[Items listed in a dataset]
= = = = = = =
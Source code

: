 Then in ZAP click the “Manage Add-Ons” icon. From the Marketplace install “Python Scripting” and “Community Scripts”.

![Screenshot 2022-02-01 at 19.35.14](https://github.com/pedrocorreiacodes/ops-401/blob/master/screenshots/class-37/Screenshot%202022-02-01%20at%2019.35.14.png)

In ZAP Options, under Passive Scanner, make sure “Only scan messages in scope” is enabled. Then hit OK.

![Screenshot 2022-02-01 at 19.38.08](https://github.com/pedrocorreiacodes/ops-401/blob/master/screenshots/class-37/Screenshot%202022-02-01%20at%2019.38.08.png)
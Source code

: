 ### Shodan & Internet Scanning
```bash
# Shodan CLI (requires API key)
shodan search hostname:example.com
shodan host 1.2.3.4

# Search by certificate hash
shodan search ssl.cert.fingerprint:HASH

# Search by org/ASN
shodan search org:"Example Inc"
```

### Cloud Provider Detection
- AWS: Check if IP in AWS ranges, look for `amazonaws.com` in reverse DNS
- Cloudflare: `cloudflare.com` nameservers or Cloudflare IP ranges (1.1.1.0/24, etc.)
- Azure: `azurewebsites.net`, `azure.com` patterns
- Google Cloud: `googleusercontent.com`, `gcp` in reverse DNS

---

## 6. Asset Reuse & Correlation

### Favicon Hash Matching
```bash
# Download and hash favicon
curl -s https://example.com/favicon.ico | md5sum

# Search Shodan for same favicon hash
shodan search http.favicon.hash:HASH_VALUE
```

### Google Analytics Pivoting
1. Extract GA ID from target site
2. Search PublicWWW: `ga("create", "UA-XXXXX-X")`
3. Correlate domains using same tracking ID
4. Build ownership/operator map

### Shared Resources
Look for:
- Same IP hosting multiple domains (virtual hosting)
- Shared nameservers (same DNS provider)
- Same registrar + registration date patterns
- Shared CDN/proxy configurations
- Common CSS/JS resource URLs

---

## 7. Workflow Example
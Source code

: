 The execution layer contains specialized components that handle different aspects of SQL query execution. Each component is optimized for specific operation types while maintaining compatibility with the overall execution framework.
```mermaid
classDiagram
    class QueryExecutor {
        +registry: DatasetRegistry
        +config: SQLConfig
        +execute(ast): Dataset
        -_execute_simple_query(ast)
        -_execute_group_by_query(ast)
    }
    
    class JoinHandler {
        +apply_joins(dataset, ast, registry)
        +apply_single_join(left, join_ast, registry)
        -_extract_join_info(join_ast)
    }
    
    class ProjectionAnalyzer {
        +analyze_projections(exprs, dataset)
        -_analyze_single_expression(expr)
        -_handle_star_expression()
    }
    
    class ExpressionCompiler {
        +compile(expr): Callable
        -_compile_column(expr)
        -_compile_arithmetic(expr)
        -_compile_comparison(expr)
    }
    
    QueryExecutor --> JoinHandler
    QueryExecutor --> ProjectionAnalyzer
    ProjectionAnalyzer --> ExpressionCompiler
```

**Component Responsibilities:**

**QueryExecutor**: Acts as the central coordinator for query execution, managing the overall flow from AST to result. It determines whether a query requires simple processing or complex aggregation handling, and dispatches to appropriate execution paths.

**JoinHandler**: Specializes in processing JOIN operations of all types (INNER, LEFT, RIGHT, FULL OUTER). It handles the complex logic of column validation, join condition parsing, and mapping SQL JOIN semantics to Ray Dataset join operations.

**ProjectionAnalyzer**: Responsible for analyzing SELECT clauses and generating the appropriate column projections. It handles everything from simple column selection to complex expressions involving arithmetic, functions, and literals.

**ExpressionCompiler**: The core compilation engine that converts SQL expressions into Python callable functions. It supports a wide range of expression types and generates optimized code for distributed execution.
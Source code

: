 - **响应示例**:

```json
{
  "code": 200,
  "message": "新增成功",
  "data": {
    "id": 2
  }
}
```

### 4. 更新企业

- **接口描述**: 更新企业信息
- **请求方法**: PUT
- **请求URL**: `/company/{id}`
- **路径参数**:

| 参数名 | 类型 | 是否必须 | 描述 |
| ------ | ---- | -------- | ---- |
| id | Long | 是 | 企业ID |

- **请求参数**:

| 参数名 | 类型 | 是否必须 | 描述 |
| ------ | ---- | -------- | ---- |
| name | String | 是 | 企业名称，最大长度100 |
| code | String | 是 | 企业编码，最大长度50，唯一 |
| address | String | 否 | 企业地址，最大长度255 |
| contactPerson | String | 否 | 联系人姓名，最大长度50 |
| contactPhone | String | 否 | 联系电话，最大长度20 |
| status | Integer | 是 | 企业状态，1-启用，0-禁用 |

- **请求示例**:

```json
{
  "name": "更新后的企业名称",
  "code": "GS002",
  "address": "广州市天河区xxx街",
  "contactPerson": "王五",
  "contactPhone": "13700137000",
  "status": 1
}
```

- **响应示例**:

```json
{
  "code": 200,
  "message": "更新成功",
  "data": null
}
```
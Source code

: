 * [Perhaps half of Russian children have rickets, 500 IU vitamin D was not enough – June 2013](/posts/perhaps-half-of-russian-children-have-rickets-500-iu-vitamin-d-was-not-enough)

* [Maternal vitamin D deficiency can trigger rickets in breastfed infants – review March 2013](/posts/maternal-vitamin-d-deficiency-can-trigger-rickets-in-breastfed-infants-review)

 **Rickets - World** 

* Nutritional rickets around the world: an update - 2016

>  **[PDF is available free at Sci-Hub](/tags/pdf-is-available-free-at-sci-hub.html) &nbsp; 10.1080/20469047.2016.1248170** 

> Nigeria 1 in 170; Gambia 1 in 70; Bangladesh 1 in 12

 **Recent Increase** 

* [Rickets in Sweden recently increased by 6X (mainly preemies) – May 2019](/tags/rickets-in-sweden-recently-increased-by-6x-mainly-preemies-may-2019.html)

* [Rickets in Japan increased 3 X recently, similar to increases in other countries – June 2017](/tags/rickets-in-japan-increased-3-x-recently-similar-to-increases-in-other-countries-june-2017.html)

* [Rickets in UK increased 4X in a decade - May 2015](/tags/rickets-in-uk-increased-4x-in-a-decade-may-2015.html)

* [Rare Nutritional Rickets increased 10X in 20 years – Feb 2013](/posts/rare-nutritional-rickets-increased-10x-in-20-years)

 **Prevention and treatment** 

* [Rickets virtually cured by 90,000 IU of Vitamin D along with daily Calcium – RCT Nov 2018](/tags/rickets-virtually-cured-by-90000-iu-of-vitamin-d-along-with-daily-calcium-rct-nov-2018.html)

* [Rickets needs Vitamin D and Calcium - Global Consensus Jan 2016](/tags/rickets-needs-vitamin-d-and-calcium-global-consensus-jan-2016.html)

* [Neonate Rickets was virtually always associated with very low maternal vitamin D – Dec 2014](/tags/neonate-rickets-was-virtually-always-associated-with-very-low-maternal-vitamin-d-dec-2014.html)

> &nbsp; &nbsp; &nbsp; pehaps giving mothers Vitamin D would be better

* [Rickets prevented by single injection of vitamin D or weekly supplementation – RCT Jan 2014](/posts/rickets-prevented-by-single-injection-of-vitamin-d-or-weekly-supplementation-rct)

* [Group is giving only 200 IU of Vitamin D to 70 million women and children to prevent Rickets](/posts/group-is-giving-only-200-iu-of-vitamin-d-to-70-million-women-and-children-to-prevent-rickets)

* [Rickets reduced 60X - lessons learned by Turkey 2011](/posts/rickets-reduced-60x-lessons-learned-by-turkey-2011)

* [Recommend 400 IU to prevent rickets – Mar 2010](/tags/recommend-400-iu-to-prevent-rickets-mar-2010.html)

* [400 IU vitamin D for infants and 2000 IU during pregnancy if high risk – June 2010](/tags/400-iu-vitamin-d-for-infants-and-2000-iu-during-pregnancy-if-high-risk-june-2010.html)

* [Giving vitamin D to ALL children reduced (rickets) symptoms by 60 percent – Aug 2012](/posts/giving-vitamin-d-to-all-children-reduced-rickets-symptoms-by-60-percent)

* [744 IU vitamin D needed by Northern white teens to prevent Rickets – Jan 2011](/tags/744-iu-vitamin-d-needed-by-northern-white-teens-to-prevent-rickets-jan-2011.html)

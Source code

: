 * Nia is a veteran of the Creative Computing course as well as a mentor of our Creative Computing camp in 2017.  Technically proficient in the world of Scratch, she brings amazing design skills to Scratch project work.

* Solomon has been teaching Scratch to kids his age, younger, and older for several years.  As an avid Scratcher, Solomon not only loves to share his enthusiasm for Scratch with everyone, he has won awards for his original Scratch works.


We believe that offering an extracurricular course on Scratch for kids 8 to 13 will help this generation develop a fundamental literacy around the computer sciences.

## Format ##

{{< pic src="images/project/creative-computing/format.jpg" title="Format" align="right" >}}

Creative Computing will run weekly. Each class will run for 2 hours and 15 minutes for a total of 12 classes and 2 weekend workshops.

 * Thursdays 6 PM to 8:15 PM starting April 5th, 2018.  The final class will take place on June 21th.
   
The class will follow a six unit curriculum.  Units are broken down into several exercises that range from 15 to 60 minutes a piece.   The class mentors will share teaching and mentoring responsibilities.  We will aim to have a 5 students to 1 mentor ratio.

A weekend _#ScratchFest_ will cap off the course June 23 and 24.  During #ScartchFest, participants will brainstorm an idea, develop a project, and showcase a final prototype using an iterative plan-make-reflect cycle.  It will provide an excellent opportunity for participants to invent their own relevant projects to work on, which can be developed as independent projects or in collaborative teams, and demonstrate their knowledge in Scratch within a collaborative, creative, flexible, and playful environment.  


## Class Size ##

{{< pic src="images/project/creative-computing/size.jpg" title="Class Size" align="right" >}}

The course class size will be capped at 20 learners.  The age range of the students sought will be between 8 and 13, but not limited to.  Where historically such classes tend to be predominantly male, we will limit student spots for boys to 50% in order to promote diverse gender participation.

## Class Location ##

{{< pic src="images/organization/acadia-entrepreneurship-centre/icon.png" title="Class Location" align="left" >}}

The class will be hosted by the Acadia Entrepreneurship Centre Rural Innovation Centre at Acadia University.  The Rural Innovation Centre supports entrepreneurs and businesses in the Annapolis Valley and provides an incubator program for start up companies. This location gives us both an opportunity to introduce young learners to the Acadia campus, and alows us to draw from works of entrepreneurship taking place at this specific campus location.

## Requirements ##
= = = = = = =
▸ Exercise: Copy the lines of the data above exactly as written, beginning with the line containing "是 | 企业名称，最大长度100 |" and ending with the line containing "[Rickets in Japan", and leave out all other lines.

▸ Finished exercise:
| name | String | 是 | 企业名称，最大长度100 |
| code | String | 是 | 企业编码，最大长度50，唯一 |
| address | String | 否 | 企业地址，最大长度255 |
| contactPerson | String | 否 | 联系人姓名，最大长度50 |
| contactPhone | String | 否 | 联系电话，最大长度20 |
| status | Integer | 是 | 企业状态，1-启用，0-禁用 |

- **请求示例**:

```json
{
  "name": "更新后的企业名称",
  "code": "GS002",
  "address": "广州市天河区xxx街",
  "contactPerson": "王五",
  "contactPhone": "13700137000",
  "status": 1
}
```

- **响应示例**:

```json
{
  "code": 200,
  "message": "更新成功",
  "data": null
}
```
Source code

: * [Perhaps half of Russian children have rickets, 500 IU vitamin D was not enough – June 2013](/posts/perhaps-half-of-russian-children-have-rickets-500-iu-vitamin-d-was-not-enough)

* [Maternal vitamin D deficiency can trigger rickets in breastfed infants – review March 2013](/posts/maternal-vitamin-d-deficiency-can-trigger-rickets-in-breastfed-infants-review)

 **Rickets - World** 

* Nutritional rickets around the world: an update - 2016

>  **[PDF is available free at Sci-Hub](/tags/pdf-is-available-free-at-sci-hub.html) &nbsp; 10.1080/20469047.2016.1248170** 

> Nigeria 1 in 170; Gambia 1 in 70; Bangladesh 1 in 12

 **Recent Increase** 

* [Rickets in Sweden recently increased by 6X (mainly preemies) – May 2019](/tags/rickets-in-sweden-recently-increased-by-6x-mainly-preemies-may-2019.html)

* [Rickets in Japan increased 3 X recently, similar to increases in other countries – June 2017](/tags/rickets-in-japan-increased-3-x-recently-similar-to-increases-in-other-countries-june-2017.html)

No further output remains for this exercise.